▶ Problem requirements
Among the entries below, extract exactly the lines that run from the one with "The size distribution" through the one with "Generating exactly 1M", both ends included.

[Stored data]
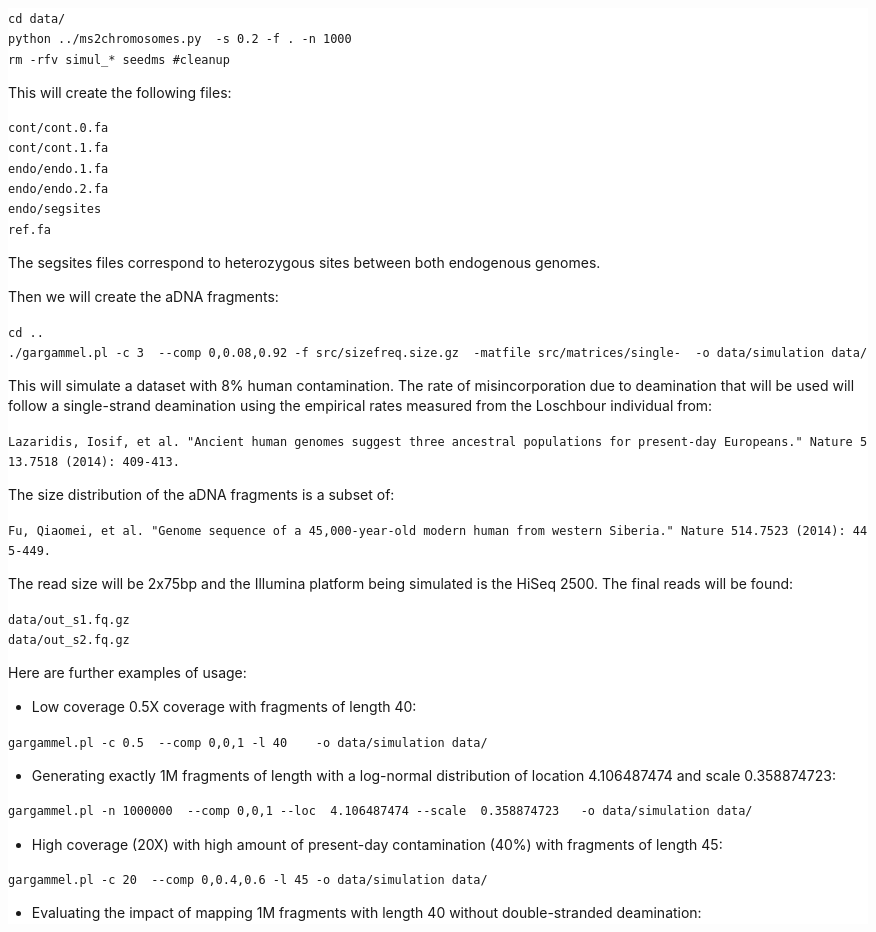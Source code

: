     cd data/
    python ../ms2chromosomes.py  -s 0.2 -f . -n 1000 
    rm -rfv simul_* seedms #cleanup
  
This will create the following files:

    cont/cont.0.fa
    cont/cont.1.fa
    endo/endo.1.fa
    endo/endo.2.fa
    endo/segsites
    ref.fa

The segsites files correspond to heterozygous sites between both endogenous genomes.


Then we will create the aDNA fragments:

    cd ..
    ./gargammel.pl -c 3  --comp 0,0.08,0.92 -f src/sizefreq.size.gz  -matfile src/matrices/single-  -o data/simulation data/

This will simulate a dataset with 8% human contamination. The rate of misincorporation due to deamination that will be used will follow a single-strand deamination using the empirical rates measured from the Loschbour individual from:

    Lazaridis, Iosif, et al. "Ancient human genomes suggest three ancestral populations for present-day Europeans." Nature 513.7518 (2014): 409-413.


The size distribution of the aDNA fragments is a subset of:

    Fu, Qiaomei, et al. "Genome sequence of a 45,000-year-old modern human from western Siberia." Nature 514.7523 (2014): 445-449. 

The read size will be 2x75bp and the Illumina platform being simulated is the HiSeq 2500. The final reads will be found:

    data/out_s1.fq.gz
    data/out_s2.fq.gz


Here are further examples of usage:

* Low coverage 0.5X coverage with fragments of length 40:

`gargammel.pl -c 0.5  --comp 0,0,1 -l 40    -o data/simulation data/`

* Generating exactly 1M fragments of length with a log-normal distribution of location 4.106487474 and scale 0.358874723:

`gargammel.pl -n 1000000  --comp 0,0,1 --loc  4.106487474 --scale  0.358874723   -o data/simulation data/`

* High coverage (20X) with high amount of present-day contamination (40%) with fragments of length 45:

`gargammel.pl -c 20  --comp 0,0.4,0.6 -l 45 -o data/simulation data/`

* Evaluating the impact of mapping 1M fragments with length 40 without double-stranded deamination:
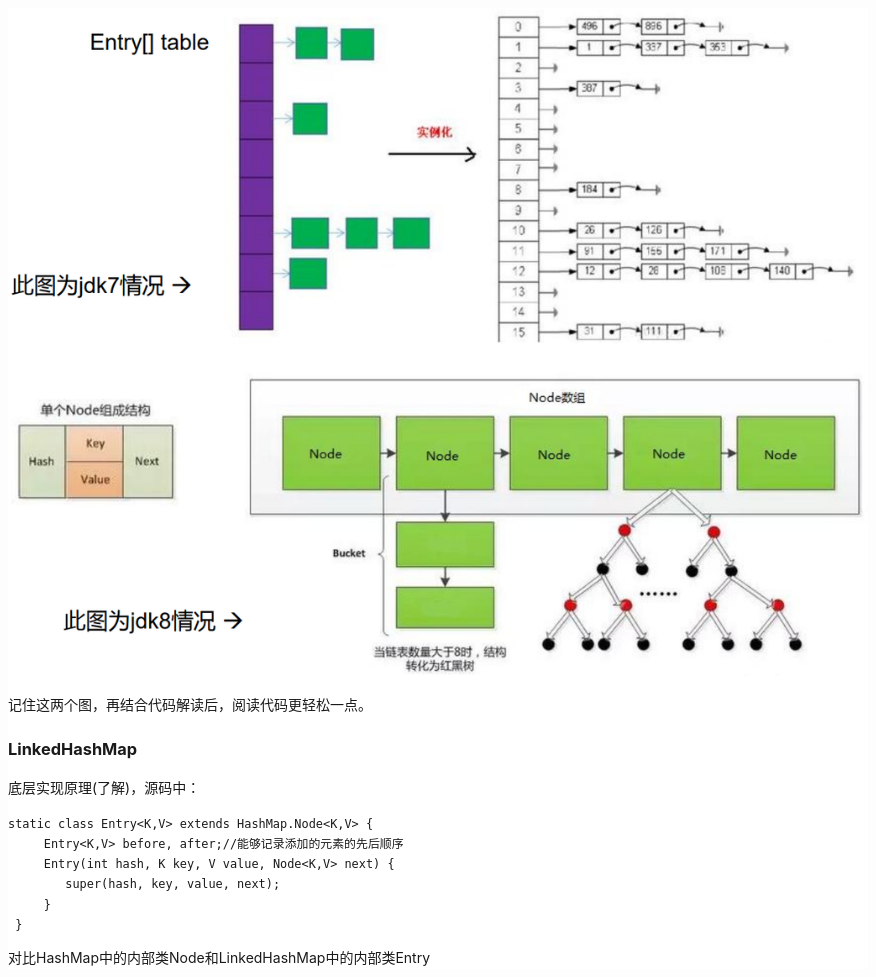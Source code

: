 ![image-20220215180355629](./assets/java/image-20220215180355629.png)

![image-20220215180416293](./assets/java/image-20220215180416293.png)

记住这两个图，再结合代码解读后，阅读代码更轻松一点。

### LinkedHashMap

底层实现原理(了解)，源码中：

```
static class Entry<K,V> extends HashMap.Node<K,V> {
	 Entry<K,V> before, after;//能够记录添加的元素的先后顺序
	 Entry(int hash, K key, V value, Node<K,V> next) {
		super(hash, key, value, next);
	 }
 }
```

对比HashMap中的内部类Node和LinkedHashMap中的内部类Entry

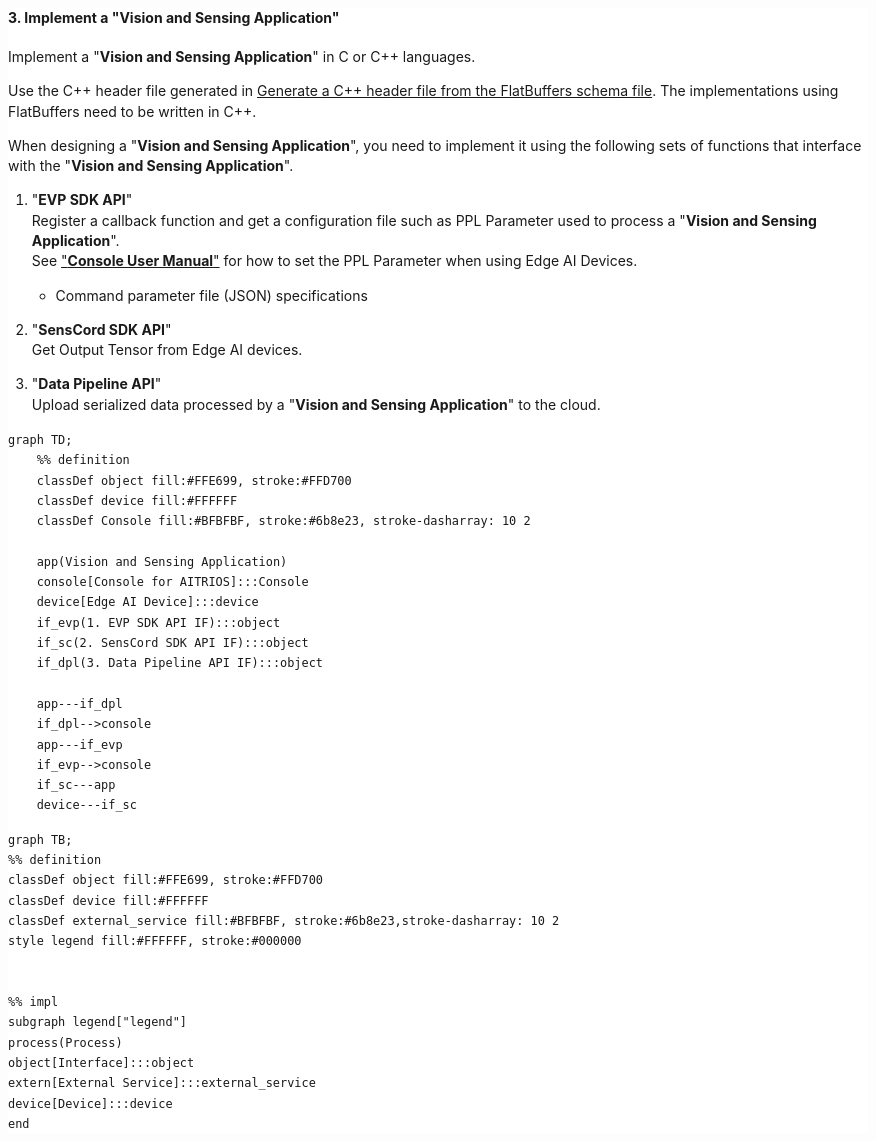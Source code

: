 #### 3. Implement a "**Vision and Sensing Application**"
Implement a "**Vision and Sensing Application**" in C or C++ languages.

Use the C++ header file generated in [Generate a C++ header file from the FlatBuffers schema file](#2-generate-a-c-header-file-from-the-flatbuffers-schema-file). The implementations using FlatBuffers need to be written in C++.

When designing a "**Vision and Sensing Application**", you need to implement it using the following sets of functions that interface with the "**Vision and Sensing Application**".

1. "**EVP SDK API**"<br>
Register a callback function and get a configuration file such as PPL Parameter used to process a "**Vision and Sensing Application**".<br>
See ["**Console User Manual**"](https://developer.aitrios.sony-semicon.com/documents/?page=console_user_manual&lang=ja) for how to set the PPL Parameter when using Edge AI Devices.
    - Command parameter file (JSON) specifications

2. "**SensCord SDK API**"<br>
Get Output Tensor from Edge AI devices.

3. "**Data Pipeline API**"<br>
Upload serialized data processed by a "**Vision and Sensing Application**" to the cloud.


```mermaid
graph TD;
    %% definition
    classDef object fill:#FFE699, stroke:#FFD700
    classDef device fill:#FFFFFF
    classDef Console fill:#BFBFBF, stroke:#6b8e23, stroke-dasharray: 10 2

    app(Vision and Sensing Application)
    console[Console for AITRIOS]:::Console
    device[Edge AI Device]:::device
    if_evp(1. EVP SDK API IF):::object
    if_sc(2. SensCord SDK API IF):::object
    if_dpl(3. Data Pipeline API IF):::object

    app---if_dpl
    if_dpl-->console
    app---if_evp
    if_evp-->console
    if_sc---app
    device---if_sc
```


```mermaid
graph TB;
%% definition
classDef object fill:#FFE699, stroke:#FFD700
classDef device fill:#FFFFFF
classDef external_service fill:#BFBFBF, stroke:#6b8e23,stroke-dasharray: 10 2
style legend fill:#FFFFFF, stroke:#000000


%% impl
subgraph legend["legend"]
process(Process)
object[Interface]:::object
extern[External Service]:::external_service
device[Device]:::device
end
```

▶ Answer
The size distribution of the aDNA fragments is a subset of:

    Fu, Qiaomei, et al. "Genome sequence of a 45,000-year-old modern human from western Siberia." Nature 514.7523 (2014): 445-449. 

The read size will be 2x75bp and the Illumina platform being simulated is the HiSeq 2500. The final reads will be found:

    data/out_s1.fq.gz
    data/out_s2.fq.gz


Here are further examples of usage:

* Low coverage 0.5X coverage with fragments of length 40:

`gargammel.pl -c 0.5  --comp 0,0,1 -l 40    -o data/simulation data/`

* Generating exactly 1M fragments of length with a log-normal distribution of location 4.106487474 and scale 0.358874723:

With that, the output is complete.